I think we need to have a reconsideration of the role of naming and
authentication and authorization.
And this is something a lot of service providers need to think through as
tales of people losing
all the Amazon digital goods they purchased because their Amazon account
was revoked proves.


For me, usernames and authentication are something that should
intrinsically belong to the user
and be theirs for life. I don't think people should lose their Internet
names under any circumstances.
An Internet name should be just like a traditional common name, just unique
to the holder.

Authorization is a different matter, that is something that is entirely in
the power of the person who
owns the resource in question. The IETF is an open forum, the Trilateral
Commission is not, The
Work is not, The Oxford Union Society is not. There are times when it is
fun to participate in a
completely open forum and there are times when you don't want to hear yet
more stupidity from the
woman claiming that vaccination causes people to become magnetized.

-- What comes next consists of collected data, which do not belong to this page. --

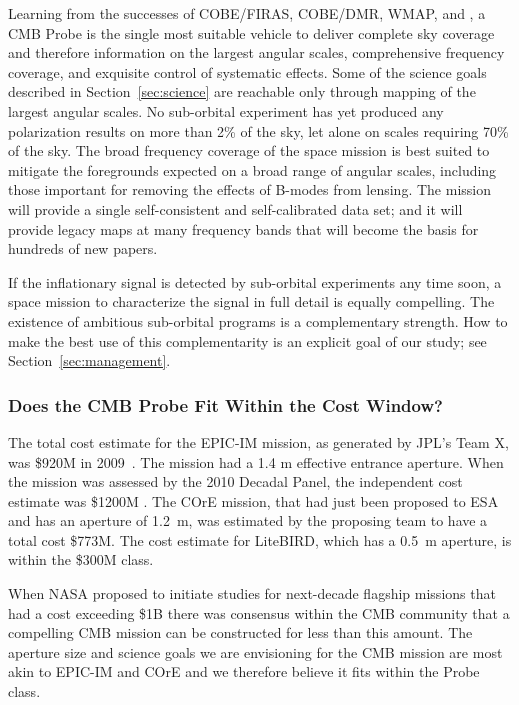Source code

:Learning from the successes of COBE/FIRAS, COBE/DMR, WMAP, and \planck, a
CMB Probe is the single most suitable vehicle to deliver complete sky coverage 
and therefore information on the largest angular scales, 
comprehensive frequency coverage, and exquisite control of systematic effects. 
Some of the science goals described in Section~\ref{sec:science} 
are reachable only through mapping of the largest angular scales. No sub-orbital experiment 
has yet produced any polarization results on more than 2\% of the sky, let alone 
on scales requiring 70\% of the sky. The broad frequency coverage of the space 
mission is best suited to mitigate the foregrounds expected on a broad range of angular 
scales, including those important for removing the effects of B-modes from lensing. 
The mission will provide a single self-consistent and self-calibrated data set;  and it  
will provide legacy maps at many frequency bands that will become the basis for 
hundreds of new papers. 

If the inflationary signal is detected by sub-orbital experiments
any time soon, a space mission to characterize the signal in full detail is equally compelling. 
The existence of ambitious sub-orbital programs is a complementary strength. How 
to make the best use of this complementarity is an explicit goal of our study; 
see Section~\ref{sec:management}.

\vspace{-0.18in}

\subsubsection{Does the CMB Probe Fit Within the Cost Window?} 

\vspace{-0.05in}

The total cost estimate for the EPIC-IM mission, as generated by JPL's Team X, was \$920M in 2009~\cite{}. 
The mission had a 1.4 m effective entrance aperture. When the mission was assessed
by the 2010 Decadal Panel, the independent cost estimate was \$1200M . The COrE mission, that had just been 
proposed to ESA and has an aperture of 1.2~m, was estimated by the proposing team to have a total cost \$773M. The cost
estimate for LiteBIRD, which has a 0.5~m aperture, is within the \$300M class. 

When NASA proposed to initiate studies for next-decade flagship missions that had a cost exceeding \$1B
there was consensus within the CMB community that a compelling CMB mission can be constructed for 
less than this amount.  The aperture size and science goals we are envisioning for the CMB mission 
are most akin to EPIC-IM and COrE and we therefore believe it fits within the Probe class. 

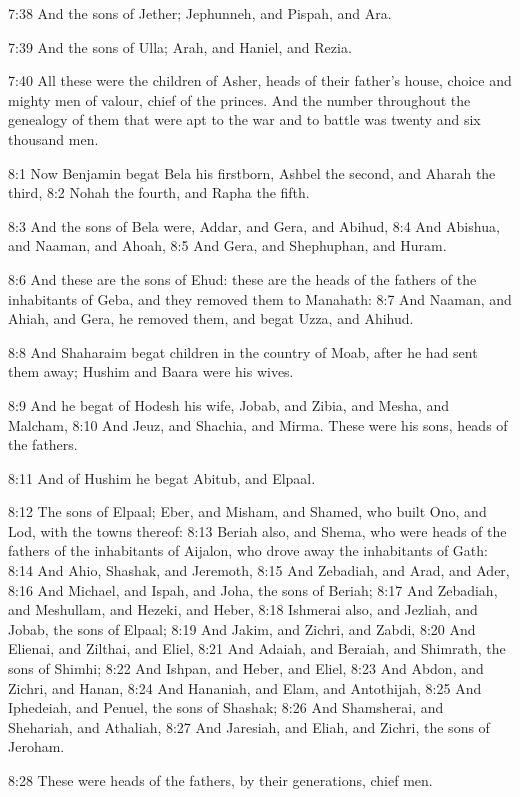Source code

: 7:38 And the sons of Jether; Jephunneh, and Pispah, and Ara.

7:39 And the sons of Ulla; Arah, and Haniel, and Rezia.

7:40 All these were the children of Asher, heads of their father's house, choice and mighty men of valour, chief of the princes. And the number throughout the genealogy of them that were apt to the war and to battle was twenty and six thousand men.

8:1 Now Benjamin begat Bela his firstborn, Ashbel the second, and Aharah the third, 8:2 Nohah the fourth, and Rapha the fifth.

8:3 And the sons of Bela were, Addar, and Gera, and Abihud, 8:4 And Abishua, and Naaman, and Ahoah, 8:5 And Gera, and Shephuphan, and Huram.

8:6 And these are the sons of Ehud: these are the heads of the fathers of the inhabitants of Geba, and they removed them to Manahath: 8:7 And Naaman, and Ahiah, and Gera, he removed them, and begat Uzza, and Ahihud.

8:8 And Shaharaim begat children in the country of Moab, after he had sent them away; Hushim and Baara were his wives.

8:9 And he begat of Hodesh his wife, Jobab, and Zibia, and Mesha, and Malcham, 8:10 And Jeuz, and Shachia, and Mirma. These were his sons, heads of the fathers.

8:11 And of Hushim he begat Abitub, and Elpaal.

8:12 The sons of Elpaal; Eber, and Misham, and Shamed, who built Ono, and Lod, with the towns thereof: 8:13 Beriah also, and Shema, who were heads of the fathers of the inhabitants of Aijalon, who drove away the inhabitants of Gath: 8:14 And Ahio, Shashak, and Jeremoth, 8:15 And Zebadiah, and Arad, and Ader, 8:16 And Michael, and Ispah, and Joha, the sons of Beriah; 8:17 And Zebadiah, and Meshullam, and Hezeki, and Heber, 8:18 Ishmerai also, and Jezliah, and Jobab, the sons of Elpaal; 8:19 And Jakim, and Zichri, and Zabdi, 8:20 And Elienai, and Zilthai, and Eliel, 8:21 And Adaiah, and Beraiah, and Shimrath, the sons of Shimhi; 8:22 And Ishpan, and Heber, and Eliel, 8:23 And Abdon, and Zichri, and Hanan, 8:24 And Hananiah, and Elam, and Antothijah, 8:25 And Iphedeiah, and Penuel, the sons of Shashak; 8:26 And Shamsherai, and Shehariah, and Athaliah, 8:27 And Jaresiah, and Eliah, and Zichri, the sons of Jeroham.

8:28 These were heads of the fathers, by their generations, chief men.

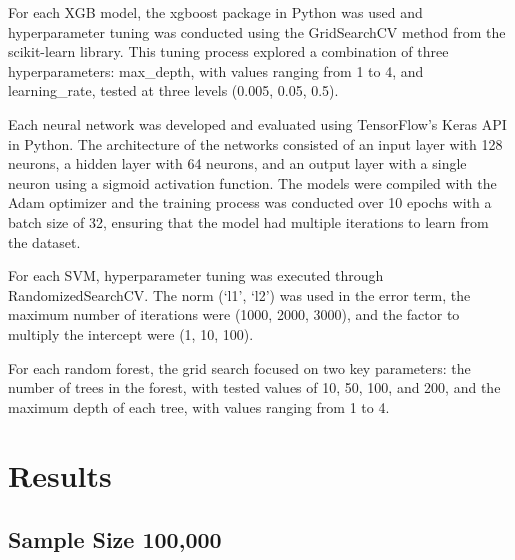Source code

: \documentclass[
  man]{apa7}
\begin{document}
For each XGB model, the xgboost package in Python was used and hyperparameter tuning was conducted using the GridSearchCV method from the scikit-learn library. This tuning process explored a combination of three hyperparameters: max\_depth, with values ranging from 1 to 4, and learning\_rate, tested at three levels (0.005, 0.05, 0.5).

Each neural network was developed and evaluated using TensorFlow's Keras API in Python. The architecture of the networks consisted of an input layer with 128 neurons, a hidden layer with 64 neurons, and an output layer with a single neuron using a sigmoid activation function. The models were compiled with the Adam optimizer and the training process was conducted over 10 epochs with a batch size of 32, ensuring that the model had multiple iterations to learn from the dataset.

For each SVM, hyperparameter tuning was executed through RandomizedSearchCV. The norm (`l1', `l2') was used in the error term, the maximum number of iterations were (1000, 2000, 3000), and the factor to multiply the intercept were (1, 10, 100).

For each random forest, the grid search focused on two key parameters: the number of trees in the forest, with tested values of 10, 50, 100, and 200, and the maximum depth of each tree, with values ranging from 1 to 4.

\hypertarget{results}{%
\section{Results}\label{results}}

\hypertarget{sample-size-100000}{%
\subsection{Sample Size 100,000}\label{sample-size-100000}}

\begingroup
\setlength{\belowcaptionskip}{-10pt}
\endgroup
\end{document}
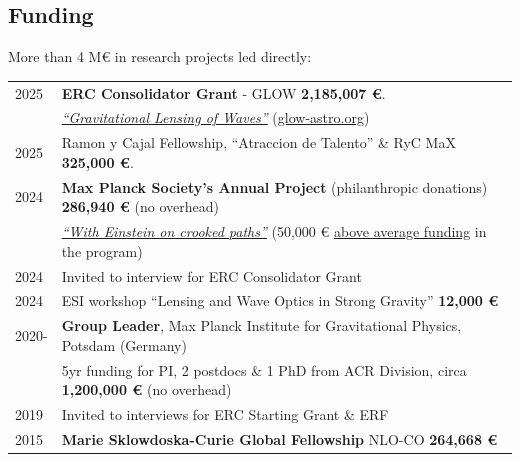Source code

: \documentclass[11pt,a4paper]{article}
\begin{document}
\subsection*{Funding}
More than 4 M\euro{} in research projects led directly:  %
\vspace{-8pt}
\begin{longtable}{l p{14.5 cm}}
2025 & \textbf{ERC Consolidator Grant} - GLOW  \textbf{2,185,007 \euro}. %
\\ & \href{https://www.aei.mpg.de/1359867/erc-consolidator-grant-for-miguel-zumalac-rregui}{\it ``Gravitational Lensing of Waves''} \; (\href{https://glow-astro.org/}{glow-astro.org})
\\[3pt] 
2025 & Ramon y Cajal Fellowship, ``Atraccion de Talento'' \&  RyC MaX \textbf{325,000 \euro}.
\\[3pt]
2024 & \textbf{Max Planck Society's Annual Project} (philanthropic donations)
  \textbf{286,940 \euro} (no overhead) %
\\[1pt]
& \href{https://www.mpg.de/annualproject2024} {\textit{``With Einstein on crooked paths''}} (50,000 \euro{} \href{https://www.aei.mpg.de/1227766/with-einstein-on-crooked-paths}{above average funding} in the program)
\\[3pt]
2024 & Invited to interview for ERC Consolidator Grant %
\\[3pt]
2024 & ESI workshop ``Lensing and Wave Optics in Strong Gravity'' \textbf{12,000 \euro}\\[3pt]
2020- & \textbf{Group Leader}, Max Planck Institute for Gravitational Physics, Potsdam (Germany) \\ & 5yr funding for PI, 2 postdocs \& 1 PhD from ACR Division, circa \textbf{1,200,000 \euro} (no overhead)\\[3pt]
2019 &  Invited to interviews for ERC Starting Grant \& ERF %
\\[3pt]
2015 & \textbf{Marie Sklowdoska-Curie Global Fellowship} NLO-CO \textbf{264,668 \euro} %

\end{longtable}
\end{document}
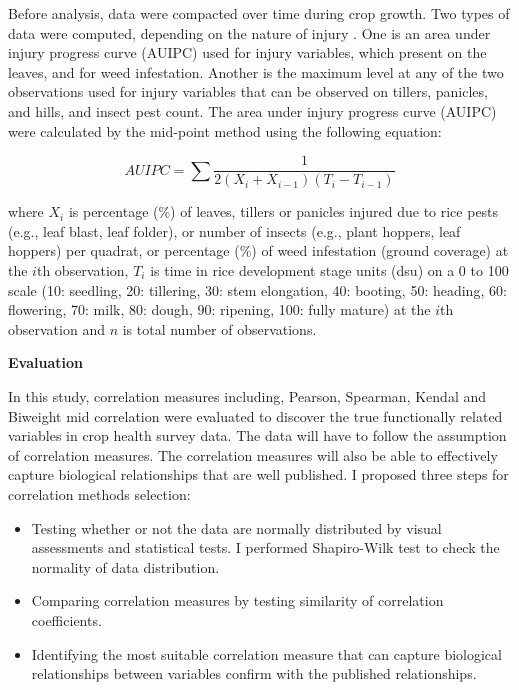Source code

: Before analysis, data were compacted over time during crop growth. Two types of data were computed, depending on the nature of injury \citet{Savary_2009_Survey}. One is an area under injury progress curve (AUIPC) used for injury variables, which present on the leaves, and for weed infestation. Another is the maximum level at any of the two observations used for injury variables that can be observed on tillers, panicles, and hills, and insect pest count. The area under injury progress curve (AUIPC) \citep{Campbell_1990_Introduction} were calculated by the mid-point method using the following equation: 

\begin{equation}
AUIPC = \sum{\frac{1}{2(X_{i} + X_{i-1})(T_{i} - T_{i-1})}}
\end{equation}

where $X_i$ is percentage (\%) of leaves, tillers or panicles injured due to rice pests (e.g., leaf blast, leaf folder), or number of insects (e.g., plant hoppers, leaf hoppers) per quadrat, or percentage (\%) of weed infestation (ground coverage) at the $i$th observation, $T_i$ is time in rice development stage units (dsu) on a 0 to 100 scale (10: seedling, 20: tillering, 30: stem elongation, 40: booting, 50: heading, 60: flowering, 70: milk, 80: dough, 90: ripening, 100: fully mature) at the $i$th observation and $n$ is total number of observations.


\textbf{Evaluation}

In this study, correlation measures including, Pearson, Spearman, Kendal and Biweight mid correlation were evaluated to discover the true functionally related variables in crop health survey data.  The data will have to follow the assumption of correlation measures. The correlation measures will also be able to effectively capture biological relationships that are well published. I proposed three steps for correlation methods selection: 

\begin{itemize}
\item Testing whether or not the data are normally distributed by visual assessments and statistical tests. I performed Shapiro-Wilk test to check the normality of data distribution.
\item Comparing correlation measures by testing similarity of correlation coefficients. 
\item Identifying the most suitable correlation measure that can capture biological relationships between variables confirm with the published relationships.
\end{itemize}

Every one of the HVAC systems in my house is close to a wired ethernet
drop. The system I am
planning to move to would connect the furnaces and the AC units directly to
the net and these would
then in turn take temperatures from multiple sense points in the house for
control purposes. A smart
furnace makes infinitely more sense than a smart thermostat connected to a
furnace so stupid that it
can't tell me when it is over pressure, when filters need replacing, etc.
etc.

The reason we have smart thermostats and stupid furnaces is path
dependence. And we are stuck with
the Internet account provider model for the same reason.